Material supplied:
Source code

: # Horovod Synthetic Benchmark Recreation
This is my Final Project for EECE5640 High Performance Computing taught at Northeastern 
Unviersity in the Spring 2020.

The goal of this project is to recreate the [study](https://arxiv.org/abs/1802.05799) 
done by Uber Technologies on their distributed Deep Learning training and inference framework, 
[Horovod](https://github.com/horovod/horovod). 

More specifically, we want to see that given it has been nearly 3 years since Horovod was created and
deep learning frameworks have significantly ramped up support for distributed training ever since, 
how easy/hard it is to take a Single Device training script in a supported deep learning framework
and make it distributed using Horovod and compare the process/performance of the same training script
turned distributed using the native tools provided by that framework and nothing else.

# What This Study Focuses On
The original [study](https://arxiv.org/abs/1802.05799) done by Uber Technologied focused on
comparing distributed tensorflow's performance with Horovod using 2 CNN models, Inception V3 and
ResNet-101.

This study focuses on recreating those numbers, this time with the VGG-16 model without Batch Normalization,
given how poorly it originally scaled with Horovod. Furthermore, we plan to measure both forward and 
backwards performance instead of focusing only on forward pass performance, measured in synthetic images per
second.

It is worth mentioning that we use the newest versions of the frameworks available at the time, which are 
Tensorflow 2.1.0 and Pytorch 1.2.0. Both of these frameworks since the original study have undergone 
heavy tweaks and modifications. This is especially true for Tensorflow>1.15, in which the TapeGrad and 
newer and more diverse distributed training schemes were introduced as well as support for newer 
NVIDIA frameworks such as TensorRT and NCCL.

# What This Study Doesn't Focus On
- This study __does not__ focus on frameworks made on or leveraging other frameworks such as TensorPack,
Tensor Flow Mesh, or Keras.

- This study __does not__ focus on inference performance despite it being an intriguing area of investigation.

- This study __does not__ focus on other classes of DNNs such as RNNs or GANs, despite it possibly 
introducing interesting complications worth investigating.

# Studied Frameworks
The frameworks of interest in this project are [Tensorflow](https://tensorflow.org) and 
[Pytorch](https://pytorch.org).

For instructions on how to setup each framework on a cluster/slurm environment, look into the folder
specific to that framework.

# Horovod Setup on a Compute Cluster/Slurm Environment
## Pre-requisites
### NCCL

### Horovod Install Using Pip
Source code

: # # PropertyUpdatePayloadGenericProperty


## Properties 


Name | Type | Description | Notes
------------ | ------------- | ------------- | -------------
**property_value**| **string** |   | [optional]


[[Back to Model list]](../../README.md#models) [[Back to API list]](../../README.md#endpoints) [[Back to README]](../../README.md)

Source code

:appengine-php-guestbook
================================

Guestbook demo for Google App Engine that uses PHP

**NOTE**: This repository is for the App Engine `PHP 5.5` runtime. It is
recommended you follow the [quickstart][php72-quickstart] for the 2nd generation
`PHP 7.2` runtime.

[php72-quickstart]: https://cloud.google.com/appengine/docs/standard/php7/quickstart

Work instruction:
Please copy the lines in the records above between the one holding "comparing distributed tensorflow's" and the one holding "It is worth", inclusive, exactly and with no other line.

Exercise response:
comparing distributed tensorflow's performance with Horovod using 2 CNN models, Inception V3 and
ResNet-101.

This study focuses on recreating those numbers, this time with the VGG-16 model without Batch Normalization,
given how poorly it originally scaled with Horovod. Furthermore, we plan to measure both forward and 
backwards performance instead of focusing only on forward pass performance, measured in synthetic images per
second.

It is worth mentioning that we use the newest versions of the frameworks available at the time, which are 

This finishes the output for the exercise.